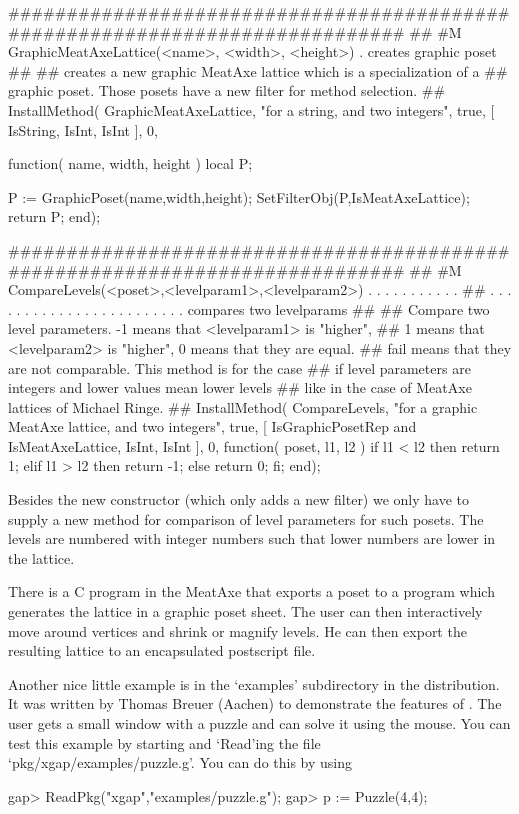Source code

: #############################################################################
##
#M  GraphicMeatAxeLattice(<name>, <width>, <height>)  . creates graphic poset
##
##  creates a new graphic MeatAxe lattice which is a specialization of a
##  graphic poset. Those posets have a new filter for method selection.
##
InstallMethod( GraphicMeatAxeLattice,
    "for a string, and two integers",
    true,
    [ IsString,
      IsInt,
      IsInt ],
    0,

function( name, width, height )
  local P;

  P := GraphicPoset(name,width,height);
  SetFilterObj(P,IsMeatAxeLattice);
  return P;
end);

#############################################################################
##
#M  CompareLevels(<poset>,<levelparam1>,<levelparam2>)  . . . . . . . . . . .
##  . . . . . . . . . . . . . . . . . . . . . . . .  compares two levelparams
##
##  Compare two level parameters. -1 means that <levelparam1> is "higher", 
##  1 means that <levelparam2> is "higher", 0 means that they are equal. 
##  fail means that they are not comparable. This method is for the case 
##  if level parameters are integers and lower values mean lower levels 
##  like in the case of MeatAxe lattices of Michael Ringe.
##
InstallMethod( CompareLevels,
    "for a graphic MeatAxe lattice, and two integers",
    true,
    [ IsGraphicPosetRep and IsMeatAxeLattice, IsInt, IsInt ],
    0,
function( poset, l1, l2 )
  if l1 < l2 then
    return 1;
  elif l1 > l2 then
    return -1;
  else
    return 0;
  fi;
end);
\endtt

Besides the new constructor (which only adds a new filter) we only have to
supply a new method for comparison of level parameters for such posets. The 
levels are numbered with integer numbers such that lower numbers are lower
in the lattice.

There is a C program in the MeatAxe that exports a poset to a {\GAP}
program which generates the lattice in a graphic poset sheet. The user can
then interactively move around vertices and shrink or magnify levels. He
can then export the resulting lattice to an encapsulated postscript file.

Another nice little example is in the `examples' subdirectory in the
{\XGAP} distribution. It was written by Thomas Breuer (Aachen) to
demonstrate the features of {\XGAP}. The user gets a small window with a
puzzle and can solve it using the mouse. You can test this example by
starting {\XGAP} and `Read'ing the file `pkg/xgap/examples/puzzle.g'.
You can do this by using

\begintt
gap> ReadPkg("xgap","examples/puzzle.g");
gap> p := Puzzle(4,4);
\endtt



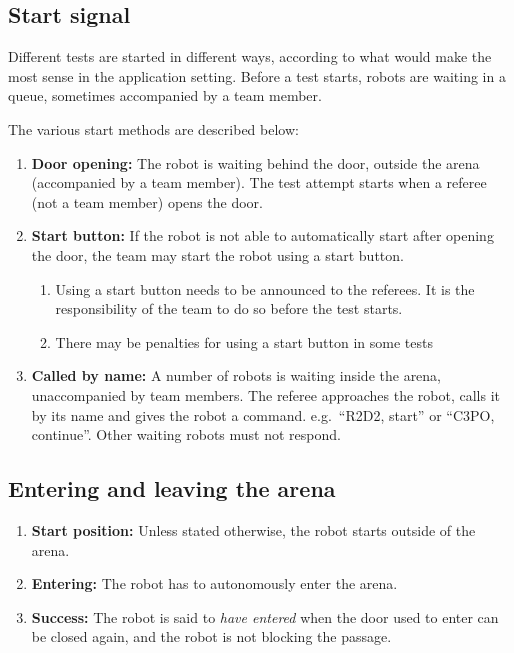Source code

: \subsection{Start signal}
\label{rule:start_signal}

Different tests are started in different ways, according to what would make the most sense in the application setting.
Before a test starts, robots are waiting in a queue, sometimes accompanied by a team member.

The various start methods are described below:
\begin{enumerate}
	\item \textbf{Door opening:} The robot is waiting behind the door, outside the arena (accompanied by a team member). The test attempt starts when a referee (not a team member) opens the door.
	\item \textbf{Start button:} If the robot is not able to automatically start after opening the door, the team may start the robot using a start button.
	\begin{enumerate}
		\item Using a start button needs to be announced to the referees. It is the responsibility of the team to do so before the test starts.
		\item There may be penalties for using a start button in some tests
	\end{enumerate}
    \item \textbf{Called by name:} A number of robots is waiting inside the arena, unaccompanied by team members.
				      The referee approaches the robot, calls it by its name and gives the robot a command. e.g.~\enquote{R2D2, start} or \enquote{C3PO, continue}.
				      Other waiting robots must not respond.
\end{enumerate}


\subsection{Entering and leaving the arena}
\label{rule:start_position}
\begin{enumerate}
	\item \textbf{Start position:} Unless stated otherwise, the robot starts outside of the arena.
	\item \textbf{Entering:} The robot has to autonomously enter the arena.
	\item \textbf{Success:} The robot is said to \emph{have entered} when the door used to enter can be closed again, and the robot is not blocking the passage.
\end{enumerate}



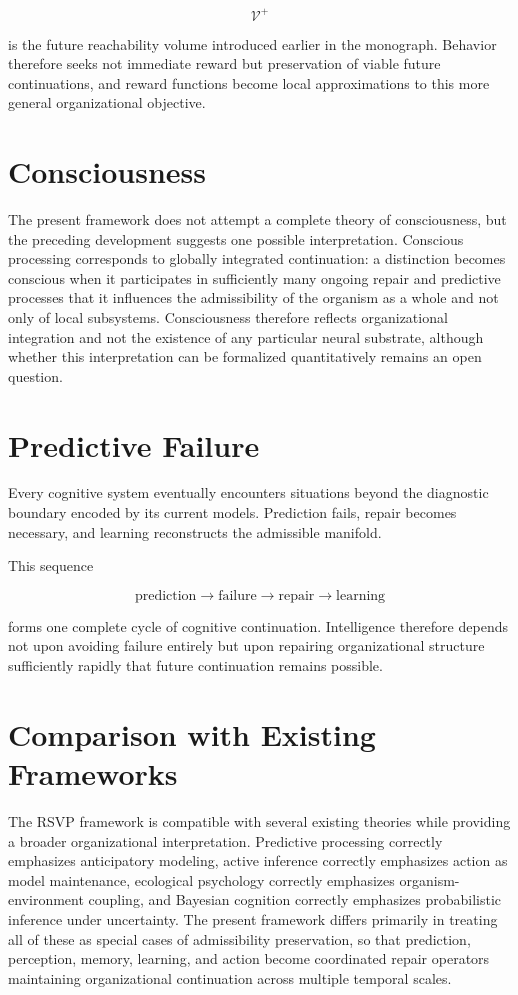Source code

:\documentclass[11pt,oneside]{book}
\numberwithin{equation}{chapter}
\theoremstyle{definition}
\theoremstyle{plain}
\begin{document}
\[
\mathcal V^+
\]

is the future reachability volume introduced earlier in the monograph. Behavior therefore seeks not immediate reward but preservation of viable future continuations, and reward functions become local approximations to this more general organizational objective.

\section{Consciousness}

The present framework does not attempt a complete theory of consciousness, but the preceding development suggests one possible interpretation. Conscious processing corresponds to globally integrated continuation: a distinction becomes conscious when it participates in sufficiently many ongoing repair and predictive processes that it influences the admissibility of the organism as a whole and not only of local subsystems. Consciousness therefore reflects organizational integration and not the existence of any particular neural substrate, although whether this interpretation can be formalized quantitatively remains an open question.

\section{Predictive Failure}

Every cognitive system eventually encounters situations beyond the diagnostic boundary encoded by its current models. Prediction fails, repair becomes necessary, and learning reconstructs the admissible manifold.

This sequence

\[
\text{prediction}
\rightarrow
\text{failure}
\rightarrow
\text{repair}
\rightarrow
\text{learning}
\]

forms one complete cycle of cognitive continuation. Intelligence therefore depends not upon avoiding failure entirely but upon repairing organizational structure sufficiently rapidly that future continuation remains possible.

\section{Comparison with Existing Frameworks}

The RSVP framework is compatible with several existing theories while providing a broader organizational interpretation. Predictive processing correctly emphasizes anticipatory modeling, active inference correctly emphasizes action as model maintenance, ecological psychology correctly emphasizes organism-environment coupling, and Bayesian cognition correctly emphasizes probabilistic inference under uncertainty. The present framework differs primarily in treating all of these as special cases of admissibility preservation, so that prediction, perception, memory, learning, and action become coordinated repair operators maintaining organizational continuation across multiple temporal scales.
\end{document}
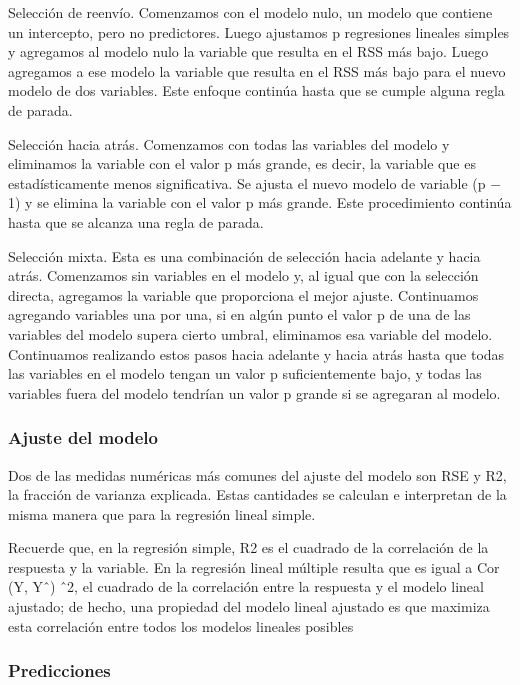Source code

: \documentclass[
  letterpaper,
  DIV=11,
  numbers=noendperiod]{scrartcl}
\begin{document}
Selección de reenvío. Comenzamos con el modelo nulo, un modelo que
contiene un intercepto, pero no predictores. Luego ajustamos p
regresiones lineales simples y agregamos al modelo nulo la variable que
resulta en el RSS más bajo. Luego agregamos a ese modelo la variable que
resulta en el RSS más bajo para el nuevo modelo de dos variables. Este
enfoque continúa hasta que se cumple alguna regla de parada.

Selección hacia atrás. Comenzamos con todas las variables del modelo y
eliminamos la variable con el valor p más grande, es decir, la variable
que es estadísticamente menos significativa. Se ajusta el nuevo modelo
de variable (p − 1) y se elimina la variable con el valor p más grande.
Este procedimiento continúa hasta que se alcanza una regla de parada.

Selección mixta. Esta es una combinación de selección hacia adelante y
hacia atrás. Comenzamos sin variables en el modelo y, al igual que con
la selección directa, agregamos la variable que proporciona el mejor
ajuste. Continuamos agregando variables una por una, si en algún punto
el valor p de una de las variables del modelo supera cierto umbral,
eliminamos esa variable del modelo. Continuamos realizando estos pasos
hacia adelante y hacia atrás hasta que todas las variables en el modelo
tengan un valor p suficientemente bajo, y todas las variables fuera del
modelo tendrían un valor p grande si se agregaran al modelo.

\hypertarget{ajuste-del-modelo}{%
\subsubsection{\texorpdfstring{\textbf{Ajuste del
modelo}}{Ajuste del modelo}}\label{ajuste-del-modelo}}

Dos de las medidas numéricas más comunes del ajuste del modelo son RSE y
R2, la fracción de varianza explicada. Estas cantidades se calculan e
interpretan de la misma manera que para la regresión lineal simple.

Recuerde que, en la regresión simple, R2 es el cuadrado de la
correlación de la respuesta y la variable. En la regresión lineal
múltiple resulta que es igual a Cor (Y, Yˆ) ˆ2, el cuadrado de la
correlación entre la respuesta y el modelo lineal ajustado; de hecho,
una propiedad del modelo lineal ajustado es que maximiza esta
correlación entre todos los modelos lineales posibles

\hypertarget{predicciones}{%
\subsubsection{\texorpdfstring{\textbf{Predicciones}}{Predicciones}}\label{predicciones}}
\end{document}
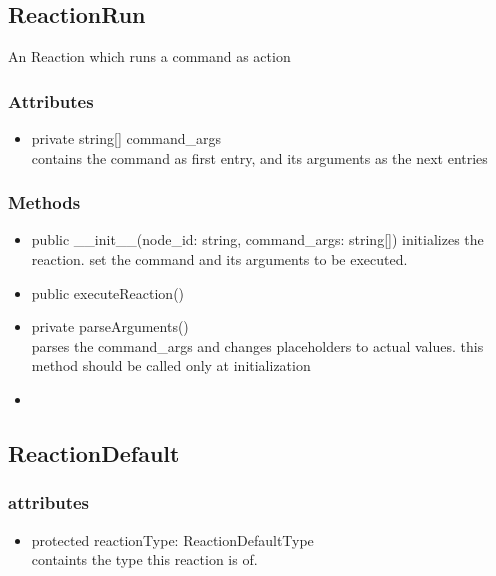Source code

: \subsection{ReactionRun}
	An Reaction which runs a command as action 
\subsubsection{Attributes}
\begin{itemize}
	\item private string[] command\_args
	\\ contains the command as first entry, and its arguments as the next entries
\end{itemize}
\subsubsection{Methods}
\begin{itemize}
	\item public \_\_init\_\_(node\_id: string, command\_args: string[])
		initializes the reaction. set the command and its arguments to be executed.
	\item public executeReaction()\\
	\item private parseArguments()\\
		parses the command\_args and changes placeholders to actual values. this method should be called only at initialization
	\item 
\end{itemize}


\subsection{ReactionDefault}
\subsubsection{attributes}
\begin{itemize}
	\item protected reactionType: ReactionDefaultType\\
		containts the type this reaction is of.
\end{itemize}
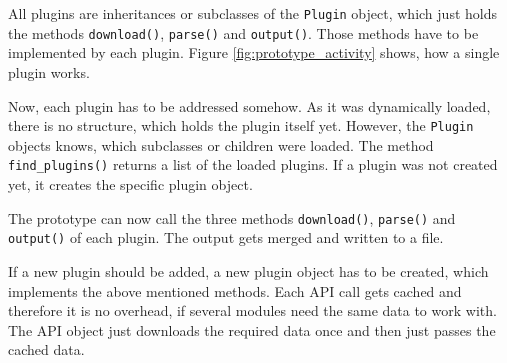 All plugins are inheritances or subclasses of the \texttt{Plugin} object, which
just holds the methods \texttt{download()}, \texttt{parse()} and
\texttt{output()}. Those methods have to be implemented by each plugin. Figure
\ref{fig:prototype_activity} shows, how a single plugin works.

Now, each plugin has to be addressed somehow. As it was dynamically loaded,
there is no structure, which holds the plugin itself yet. However, the
\texttt{Plugin} objects knows, which subclasses or children were loaded. The
method \texttt{find\_plugins()} returns a list of the loaded plugins. If a
plugin was not created yet, it creates the specific plugin object.

The prototype can now call the three methods \texttt{download()},
\texttt{parse()} and \texttt{output()} of each plugin. The output gets merged
and written to a file.

If a new plugin should be added, a new plugin object has to be created, which
implements the above mentioned methods. Each API call gets cached and therefore
it is no overhead, if several modules need the same data to work with. The API
object just downloads the required data once and then just passes the cached
data.

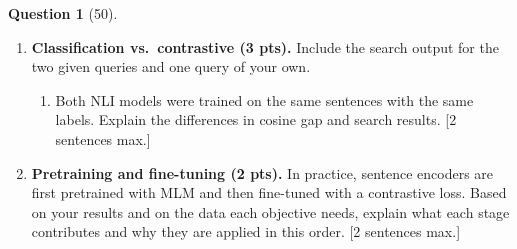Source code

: \documentclass[12pt]{article}
\theoremstyle{definition}
\newtheorem{exercise}{Question}
\begin{document}
\begin{exercise}[50]
{\begin{enumerate}[label=\textbf{2.3.\arabic*}, leftmargin=*]
  \item \textbf{Classification vs.\ contrastive (3 pts).} Include the search output for the two given queries and
  one query of your own.
  \begin{enumerate}[label=(\alph*)]
    \item Both NLI models were trained on the same sentences with the same labels. Explain the differences in cosine gap and search results. [2 sentences max.]
  \end{enumerate}

  \item \textbf{Pretraining and fine-tuning (2 pts).} In practice, sentence encoders are first pretrained with MLM
  and then fine-tuned with a contrastive loss. Based on your results and on the data each objective needs, explain
  what each stage contributes and why they are applied in this order. [2 sentences max.]
\end{enumerate}
}
\end{exercise}
\end{document}
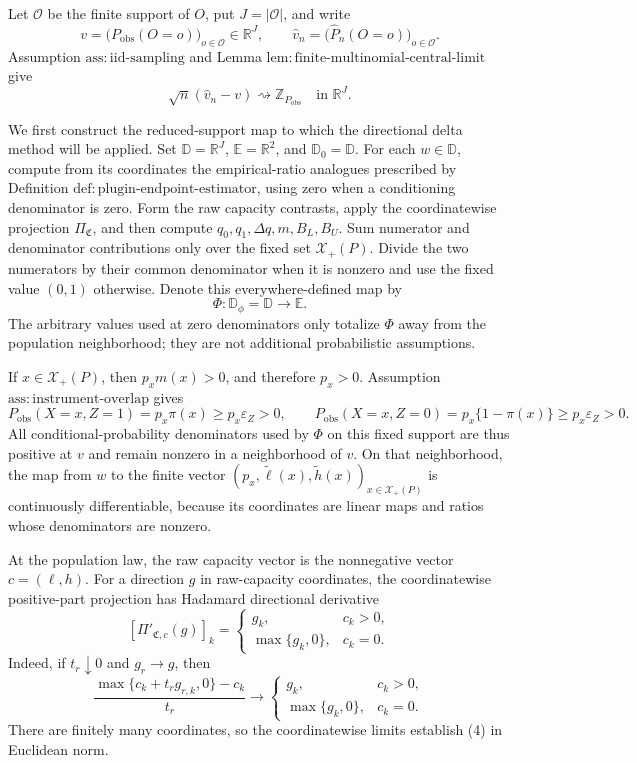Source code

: Let \(\mathcal O\) be the finite support of \(O\), put \(J=|\mathcal O|\), and write
\[
v=\bigl(P_{\mathrm{obs}}(O=o)\bigr)_{o\in\mathcal O}\in\mathbb R^J,
\qquad
\widehat v_n=\bigl(\widehat P_n(O=o)\bigr)_{o\in\mathcal O}.
\]
Assumption \(\mathrm{ass{:}iid\text{-}sampling}\) and Lemma \(\mathrm{lem{:}finite\text{-}multinomial\text{-}central\text{-}limit}\) give
\[
\sqrt n(\widehat v_n-v)\rightsquigarrow\mathbb Z_{P_{\mathrm{obs}}}
\quad\text{in }\mathbb R^J.
\tag{1}
\]

We first construct the reduced-support map to which the directional delta method will be applied.  Set \(\mathbb D=\mathbb R^J\), \(\mathbb E=\mathbb R^2\), and \(\mathbb D_0=\mathbb D\).  For each \(w\in\mathbb D\), compute from its coordinates the empirical-ratio analogues prescribed by Definition \(\mathrm{def{:}plugin\text{-}endpoint\text{-}estimator}\), using zero when a conditioning denominator is zero.  Form the raw capacity contrasts, apply the coordinatewise projection \(\Pi_{\mathfrak C}\), and then compute \(q_0,q_1,\Delta q,m,B_L,B_U\).  Sum numerator and denominator contributions only over the fixed set \(\mathcal X_+(P)\).  Divide the two numerators by their common denominator when it is nonzero and use the fixed value \((0,1)\) otherwise.  Denote this everywhere-defined map by
\[
\Phi:\mathbb D_\phi=\mathbb D\longrightarrow\mathbb E.
\tag{2}
\]
The arbitrary values used at zero denominators only totalize \(\Phi\) away from the population neighborhood; they are not additional probabilistic assumptions.

If \(x\in\mathcal X_+(P)\), then \(p_xm(x)>0\), and therefore \(p_x>0\).  Assumption \(\mathrm{ass{:}instrument\text{-}overlap}\) gives
\[
P_{\mathrm{obs}}(X=x,Z=1)=p_x\pi(x)\ge p_x\varepsilon_Z>0,
\qquad
P_{\mathrm{obs}}(X=x,Z=0)=p_x\{1-\pi(x)\}\ge p_x\varepsilon_Z>0.
\tag{3}
\]
All conditional-probability denominators used by \(\Phi\) on this fixed support are thus positive at \(v\) and remain nonzero in a neighborhood of \(v\).  On that neighborhood, the map from \(w\) to the finite vector \((p_x,\widetilde\ell(x),\widetilde h(x))_{x\in\mathcal X_+(P)}\) is continuously differentiable, because its coordinates are linear maps and ratios whose denominators are nonzero.

At the population law, the raw capacity vector is the nonnegative vector \(c=(\ell,h)\).  For a direction \(g\) in raw-capacity coordinates, the coordinatewise positive-part projection has Hadamard directional derivative
\[
[\Pi'_{\mathfrak C,c}(g)]_k=
\begin{cases}
g_k,&c_k>0,\\
\max\{g_k,0\},&c_k=0.
\end{cases}
\tag{4}
\]
Indeed, if \(t_r\downarrow0\) and \(g_r\to g\), then
\[
\frac{\max\{c_k+t_rg_{r,k},0\}-c_k}{t_r}
\longrightarrow
\begin{cases}
g_k,&c_k>0,\\
\max\{g_k,0\},&c_k=0.
\end{cases}
\]
There are finitely many coordinates, so the coordinatewise limits establish (4) in Euclidean norm.

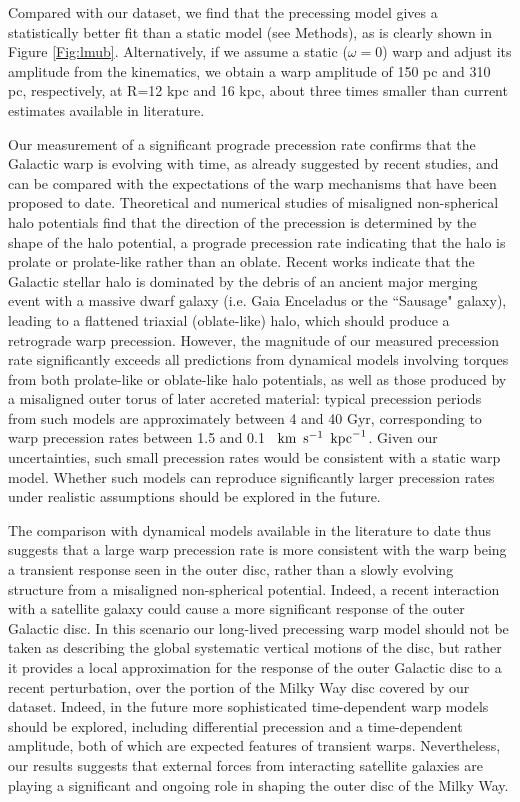 \documentclass{nature}
\newcommand{\kmskpc}{$\text{\, km} \text{\, s}^{-1} \text{\, kpc}^{-1}$}
\begin{document}
Compared with our dataset, we find that the precessing model gives a statistically better fit than a static model (see Methods), as is clearly shown in Figure \ref{Fig:lmub}. Alternatively, if we assume a static ($\omega=0$) warp and adjust its amplitude from the kinematics, we obtain a warp amplitude of 150 pc and 310 pc, respectively, at R=12 kpc and 16 kpc, about three times smaller than current estimates available in literature. 


Our measurement of a significant prograde precession rate confirms that the Galactic warp is evolving with time, as already suggested by recent studies\cite{Amores:2017,Chen:2019}, and can be compared with the expectations of the warp mechanisms that have been proposed to date. Theoretical and numerical studies of misaligned non-spherical halo potentials find that the direction of the precession is determined by the shape of the halo potential, a prograde precession rate indicating that the halo is prolate or prolate-like rather than an oblate\cite{Sparke:1988,Ideta:2000,Jeon:2009,Dubinski:2009}. Recent works indicate that the Galactic stellar halo is dominated by the debris of an ancient major merging event with a massive dwarf galaxy (i.e. Gaia Enceladus\cite{Helmi:2018} or the ``Sausage" galaxy\cite{Belokurov:2018}), leading to a flattened triaxial (oblate-like) halo\cite{Iorio:2019}, which should produce a retrograde warp precession. However, the magnitude of our measured precession rate significantly exceeds all predictions from dynamical models involving torques from both prolate-like or oblate-like halo potentials, as well as those produced by a misaligned outer torus of later accreted material\cite{Jiang:1999,Shen:2006,Jeon:2009,Dubinski:2009}: typical precession periods from such models are approximately between 4 and 40 Gyr, corresponding to warp precession rates between 1.5 and 0.1 \kmskpc. Given our uncertainties, such small precession rates would be consistent with a static warp model. Whether such models can reproduce significantly larger precession rates under realistic assumptions should be explored in the future. 
 
The comparison with dynamical models available in the literature to date thus suggests that a large warp precession rate is more consistent with the warp being a transient response seen in the outer disc, rather than a slowly evolving structure from a misaligned non-spherical potential. Indeed, a recent interaction with a satellite galaxy could cause a more significant response of the outer Galactic disc\cite{Weinberg:2006,DOnghia:2016,Laporte:2019}. In this scenario our long-lived precessing warp model should not be taken as describing the global systematic vertical motions of the disc, but rather it provides a local approximation for the response of the outer Galactic disc to a recent perturbation, over the portion of the Milky Way disc covered by our dataset. Indeed, in the future more sophisticated time-dependent warp models should be explored, including differential precession and a time-dependent amplitude, both of which are expected features of transient warps. Nevertheless, our results suggests that external forces from interacting satellite galaxies are playing a significant and ongoing role in shaping the outer disc of the Milky Way.
\end{document}
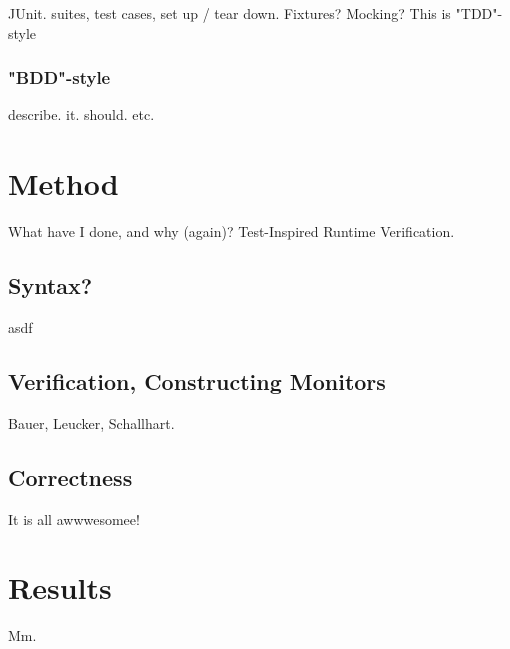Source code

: \documentclass[a4paper,11pt]{kth-mag}
\begin{document}
JUnit. suites, test cases, set up / tear down. Fixtures? Mocking? This is "TDD"-style

\subsection{"BDD"-style}

describe. it. should. etc.







\pagestyle{newchap}
\chapter{Method} \label{chapter-method}

What have I done, and why (again)? Test-Inspired Runtime Verification.


\section{Syntax?}

asdf

\section{Verification, Constructing Monitors}

Bauer, Leucker, Schallhart.

\section{Correctness}

It is all awwwesomee!





\pagestyle{newchap}
\chapter{Results} \label{chapter-results}

Mm.




\end{document}
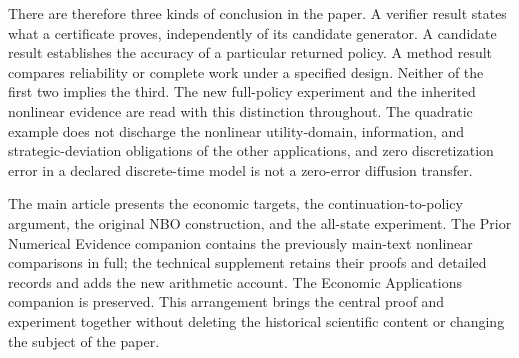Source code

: There are therefore three kinds of conclusion in the paper. A verifier
result states what a certificate proves, independently of its candidate
generator. A candidate result establishes the accuracy of a particular
returned policy. A method result compares reliability or complete work
under a specified design. Neither of the first two implies the third. The
new full-policy experiment and the inherited nonlinear evidence are read
with this distinction throughout. The quadratic example does not discharge
the nonlinear utility-domain, information, and strategic-deviation
obligations of the other applications, and zero discretization error in a
declared discrete-time model is not a zero-error diffusion transfer.

The main article presents the economic targets, the continuation-to-policy
argument, the original NBO construction, and the all-state experiment. The
Prior Numerical Evidence companion contains the previously main-text
nonlinear comparisons in full; the technical supplement retains their
proofs and detailed records and adds the new arithmetic account. The
Economic Applications companion is preserved. This arrangement brings the
central proof and experiment together without deleting the historical
scientific content or changing the subject of the paper.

◆ ◆ ◆

WHAT YOU SHOULD DO:
Scan the data above for the word "predicciones". Copy every line in which it is found.

OUTPUT BELOW:
\hypertarget{predicciones}{%
\subsubsection{\texorpdfstring{\textbf{Predicciones}}{Predicciones}}\label{predicciones}}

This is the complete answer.